So sorry you're dealing with this...Your kids are lucky to have one sane parent.


----------



## SoSadandConfused (Dec 27, 2010)

Thanks all.
I so much wanted to spend the rest of my life in the "perfect" family. The thought of the affair doesn't want to make me cry, but the thought of having to 'share' my kids time does. I don't ever want them to be away from me. They are my whole life, especially right now. He could have everything else in our lives and I don't think I would care. This is the first time in the weeks since I've become suspicious that I've really cried. 
Last night, or should I say this morning, at 5am he finally came home. He lied about where he was going. My nifty little 'FindMyIphone' app came in handy last night and pinpointed his location - which a friend confirmed with a drive-by.
I wanted to go over there and confront him, but I always second guess myself. He is very good and convincing me that I am wrong and overreacting to something innocent. To the point that I am usually apologizing at the end of the conversation. So, I'm afraid that I'm in the same cycle as last time. Last time it took me months to finally do it. And that was only because I befriended the OW and got her to help me set him up. There was no way he could deny that...
I need the strength and courage to end this. Just haven't found it yet... I think I need some serious counseling of my own... I know rationally that I am making excuses but... Please somebody tell me that I am not the only one who has felt this way


----------



## YellowRoses (Jun 2, 2012)

Oh, bless you (((())))

You sound a lot like me and so does your experience - take my word for it, there is no innocent explanation for 5am

Find your courage, confront him and throw him out if you can. I promise it gets easier to process this stuff when you have the space to do so. I took too long 

Its hard, damned hard to give up our dreams


----------



## Shaggy (Jul 17, 2011)

The next time he does this, and you know where he is, could you have a friend take you to get his car and bring it home? He'll come out and find it gone.

Maybe write in chalk in the parking spot - "Car went home, you shouldn't bother"


----------



## SoSadandConfused (Dec 27, 2010)

Shaggy said:


> The next time he does this, and you know where he is, could you have a friend take you to get his car and bring it home? He'll come out and find it gone.
> 
> Maybe write in chalk in the parking spot - "Car went home, you shouldn't bother"


Thank you for making me smile!!! :lol:
I'll keep that in mind for next time...


----------



## aug (Aug 21, 2011)

Stop having sex with him. Get yourself tested for STD.

Start separating your financials and assets, and move them into a safe place. You'll need the money for sure.

He's a repeat offender. Start protecting yourself and your kids.


----------



## Vanguard (Jul 27, 2011)

If you're certain he's out having sex with this woman, either confront him now or start filing now. 

The only thing I would caution you on is regarding your feelings.
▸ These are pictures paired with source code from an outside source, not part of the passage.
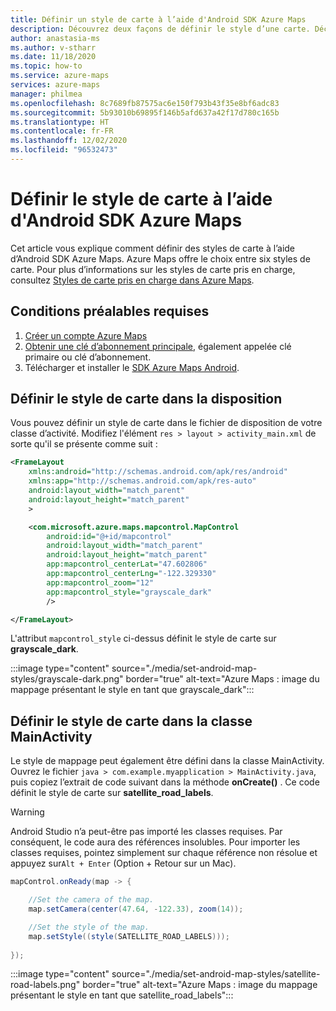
 ```yaml
---
title: Définir un style de carte à l’aide d'Android SDK Azure Maps
description: Découvrez deux façons de définir le style d’une carte. Découvrez comment utiliser le SDK Microsoft Azure Maps Android dans le fichier layout ou la classe d’activité pour ajuster le style.
author: anastasia-ms
ms.author: v-stharr
ms.date: 11/18/2020
ms.topic: how-to
ms.service: azure-maps
services: azure-maps
manager: philmea
ms.openlocfilehash: 8c7689fb87575ac6e150f793b43f35e8bf6adc83
ms.sourcegitcommit: 5b93010b69895f146b5afd637a42f17d780c165b
ms.translationtype: HT
ms.contentlocale: fr-FR
ms.lasthandoff: 12/02/2020
ms.locfileid: "96532473"
---
```

# <a name="set-map-style-using-azure-maps-android-sdk"></a>Définir le style de carte à l’aide d'Android SDK Azure Maps

Cet article vous explique comment définir des styles de carte à l’aide d’Android SDK Azure Maps. Azure Maps offre le choix entre six styles de carte. Pour plus d’informations sur les styles de carte pris en charge, consultez [Styles de carte pris en charge dans Azure Maps](./supported-map-styles.md).

## <a name="prerequisites"></a>Conditions préalables requises

1. [Créer un compte Azure Maps](quick-demo-map-app.md#create-an-azure-maps-account)
2. [Obtenir une clé d’abonnement principale](quick-demo-map-app.md#get-the-primary-key-for-your-account), également appelée clé primaire ou clé d’abonnement.
3. Télécharger et installer le [SDK Azure Maps Android](./how-to-use-android-map-control-library.md).


## <a name="set-map-style-in-the-layout"></a>Définir le style de carte dans la disposition

Vous pouvez définir un style de carte dans le fichier de disposition de votre classe d’activité. Modifiez l'élément `res > layout > activity_main.xml` de sorte qu'il se présente comme suit :

```XML
<FrameLayout
    xmlns:android="http://schemas.android.com/apk/res/android"
    xmlns:app="http://schemas.android.com/apk/res-auto"
    android:layout_width="match_parent"
    android:layout_height="match_parent"
    >

    <com.microsoft.azure.maps.mapcontrol.MapControl
        android:id="@+id/mapcontrol"
        android:layout_width="match_parent"
        android:layout_height="match_parent"
        app:mapcontrol_centerLat="47.602806"
        app:mapcontrol_centerLng="-122.329330"
        app:mapcontrol_zoom="12"
        app:mapcontrol_style="grayscale_dark"
        />

</FrameLayout>
```

L'attribut `mapcontrol_style` ci-dessus définit le style de carte sur **grayscale_dark**.

:::image type="content" source="./media/set-android-map-styles/grayscale-dark.png" border="true" alt-text="Azure Maps : image du mappage présentant le style en tant que grayscale_dark":::

## <a name="set-map-style-in-the-mainactivity-class"></a>Définir le style de carte dans la classe MainActivity

Le style de mappage peut également être défini dans la classe MainActivity. Ouvrez le fichier `java > com.example.myapplication > MainActivity.java`, puis copiez l’extrait de code suivant dans la méthode **onCreate()** . Ce code définit le style de carte sur **satellite_road_labels**.

>[!WARNING]
>Android Studio n’a peut-être pas importé les classes requises.  Par conséquent, le code aura des références insolubles. Pour importer les classes requises, pointez simplement sur chaque référence non résolue et appuyez sur`Alt + Enter` (Option + Retour sur un Mac).

```Java
mapControl.onReady(map -> {

    //Set the camera of the map.
    map.setCamera(center(47.64, -122.33), zoom(14));

    //Set the style of the map.
    map.setStyle((style(SATELLITE_ROAD_LABELS)));
       
});
```

:::image type="content" source="./media/set-android-map-styles/satellite-road-labels.png" border="true" alt-text="Azure Maps : image du mappage présentant le style en tant que satellite_road_labels":::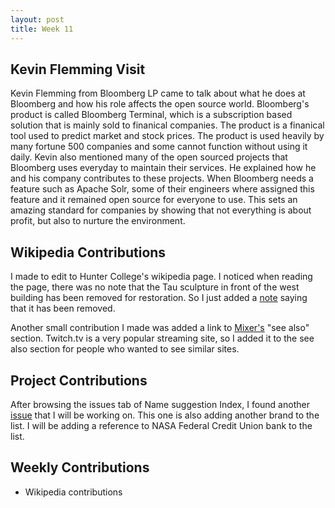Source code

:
 ```yaml
---
layout: post
title: Week 11
---
```


## Kevin Flemming Visit

Kevin Flemming from Bloomberg LP came to talk about what he does at Bloomberg and how his role affects the open source world. Bloomberg's product is called Bloomberg Terminal, which is a subscription based solution that is mainly sold to finanical companies. The product is a finanical tool used to predict market and stock prices. The product is used heavily by many fortune 500 companies and some cannot function without using it daily. Kevin also mentioned many of the open sourced projects that Bloomberg uses everyday to maintain their services. He explained how he and his company contributes to these projects. When Bloomberg needs a feature such as Apache Solr, some of their engineers where assigned this feature and it remained open source for everyone to use. This sets an amazing standard for companies by showing that not everything is about profit, but also to nurture the environment.

## Wikipedia Contributions

I made to edit to Hunter College's wikipedia page. I noticed when reading the page, there was no note that the Tau sculpture in front of the west building has been removed for restoration. So I just added a [note](https://en.wikipedia.org/w/index.php?title=Hunter_College&oldid=926049581) saying that it has been removed.

Another small contribution I made was added a link to [Mixer's](https://en.wikipedia.org/w/index.php?title=Mixer_(service)&oldid=926050760) "see also" section. Twitch.tv is a very popular streaming site, so I added it to the see also section for people who wanted to see similar sites.

## Project Contributions

After browsing the issues tab of Name suggestion Index, I found another [issue](https://github.com/osmlab/name-suggestion-index/issues/3363) that I will be working on. This one is also adding another brand to the list. I will be adding a reference to NASA Federal Credit Union bank to the list.

## Weekly Contributions

* Wikipedia contributions
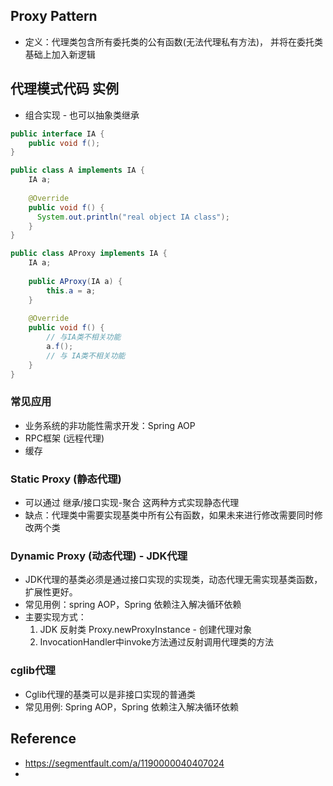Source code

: ## Proxy Pattern
- 定义：代理类包含所有委托类的公有函数(无法代理私有方法)，
并将在委托类基础上加入新逻辑

## 代理模式代码 实例
- 组合实现 - 也可以抽象类继承

```java
public interface IA {
    public void f();
}

public class A implements IA {
    IA a;
    
    @Override
    public void f() {
      System.out.println("real object IA class");
    }
}

public class AProxy implements IA {
    IA a;
    
    public AProxy(IA a) {
        this.a = a;
    }
    
    @Override
    public void f() {
        // 与IA类不相关功能
        a.f();
        // 与 IA类不相关功能
    }
}
```

### 常见应用
- 业务系统的非功能性需求开发：Spring AOP
- RPC框架 (远程代理)
- 缓存

### Static Proxy (静态代理)
- 可以通过 继承/接口实现-聚合 这两种方式实现静态代理
- 缺点：代理类中需要实现基类中所有公有函数，如果未来进行修改需要同时修改两个类
### Dynamic Proxy (动态代理) - JDK代理
- JDK代理的基类必须是通过接口实现的实现类，动态代理无需实现基类函数，扩展性更好。
- 常见用例：spring AOP，Spring 依赖注入解决循环依赖
- 主要实现方式：
  1. JDK 反射类 Proxy.newProxyInstance - 创建代理对象
  2. InvocationHandler中invoke方法通过反射调用代理类的方法

### cglib代理 
- Cglib代理的基类可以是非接口实现的普通类
- 常见用例: Spring AOP，Spring 依赖注入解决循环依赖

## Reference
- https://segmentfault.com/a/1190000040407024
- 
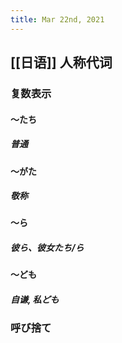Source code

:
 ```yaml
---
title: Mar 22nd, 2021
---
```


## [[日语]] 人称代词
### 复数表示
#### ～たち
##### 普通
#### ～がた
##### 敬称
#### ～ら
##### 彼ら、彼女たち/ら
#### ～ども
##### 自谦, 私ども
### 呼び捨て
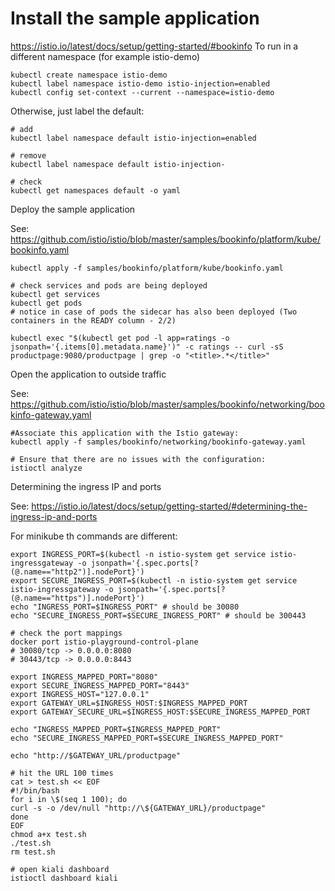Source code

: # Install the sample application

https://istio.io/latest/docs/setup/getting-started/#bookinfo
To run in a different namespace (for example istio-demo)
```shell
kubectl create namespace istio-demo
kubectl label namespace istio-demo istio-injection=enabled
kubectl config set-context --current --namespace=istio-demo
```

Otherwise, just label the default:
```shell
# add
kubectl label namespace default istio-injection=enabled

# remove
kubectl label namespace default istio-injection-

# check
kubectl get namespaces default -o yaml
```

Deploy the sample application

See: https://github.com/istio/istio/blob/master/samples/bookinfo/platform/kube/bookinfo.yaml

```shell
kubectl apply -f samples/bookinfo/platform/kube/bookinfo.yaml

# check services and pods are being deployed
kubectl get services
kubectl get pods
# notice in case of pods the sidecar has also been deployed (Two containers in the READY column - 2/2)

kubectl exec "$(kubectl get pod -l app=ratings -o jsonpath='{.items[0].metadata.name}')" -c ratings -- curl -sS productpage:9080/productpage | grep -o "<title>.*</title>"
```

Open the application to outside traffic

See: https://github.com/istio/istio/blob/master/samples/bookinfo/networking/bookinfo-gateway.yaml

```shell
#Associate this application with the Istio gateway:
kubectl apply -f samples/bookinfo/networking/bookinfo-gateway.yaml

# Ensure that there are no issues with the configuration:
istioctl analyze
```

Determining the ingress IP and ports

See: https://istio.io/latest/docs/setup/getting-started/#determining-the-ingress-ip-and-ports

For minikube th commands are different:
```shell
export INGRESS_PORT=$(kubectl -n istio-system get service istio-ingressgateway -o jsonpath='{.spec.ports[?(@.name=="http2")].nodePort}')
export SECURE_INGRESS_PORT=$(kubectl -n istio-system get service istio-ingressgateway -o jsonpath='{.spec.ports[?(@.name=="https")].nodePort}')
echo "INGRESS_PORT=$INGRESS_PORT" # should be 30080
echo "SECURE_INGRESS_PORT=$SECURE_INGRESS_PORT" # should be 300443

# check the port mappings
docker port istio-playground-control-plane
# 30080/tcp -> 0.0.0.0:8080
# 30443/tcp -> 0.0.0.0:8443

export INGRESS_MAPPED_PORT="8080"
export SECURE_INGRESS_MAPPED_PORT="8443"
export INGRESS_HOST="127.0.0.1"
export GATEWAY_URL=$INGRESS_HOST:$INGRESS_MAPPED_PORT
export GATEWAY_SECURE_URL=$INGRESS_HOST:$SECURE_INGRESS_MAPPED_PORT

echo "INGRESS_MAPPED_PORT=$INGRESS_MAPPED_PORT"
echo "SECURE_INGRESS_MAPPED_PORT=$SECURE_INGRESS_MAPPED_PORT"

echo "http://$GATEWAY_URL/productpage"

# hit the URL 100 times
cat > test.sh << EOF
#!/bin/bash
for i in \$(seq 1 100); do 
curl -s -o /dev/null "http://\${GATEWAY_URL}/productpage"
done
EOF
chmod a+x test.sh
./test.sh
rm test.sh

# open kiali dashboard
istioctl dashboard kiali
```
Don't act on feelings; that's how marriages are desecrated to begin with. Remember that throughout a marriage feelings fluctuate. Sometimes people feel like they're falling out of love, but in reality that is simply a rough spot. When people come through that together the love they experience after that trial is more intense and vivid than what they had even before. Don't be directed by your feelings-- you won't be happy if you are. He was directed by his feelings and it led him to adultery. Instead be directed by what you know to be true. 

But the stipulation here is that he's cheating on you, and it's so very hard to put that trust back together once it's broken. Especially when this is the second time in the marriage that he's done it. 

My heart goes out to you. I really don't understand why people do this kind of thing. I would say that if there's any doubt in your mind to try to get him to go to Marriage Counseling, but by the looks of it he wouldn't really be up for that.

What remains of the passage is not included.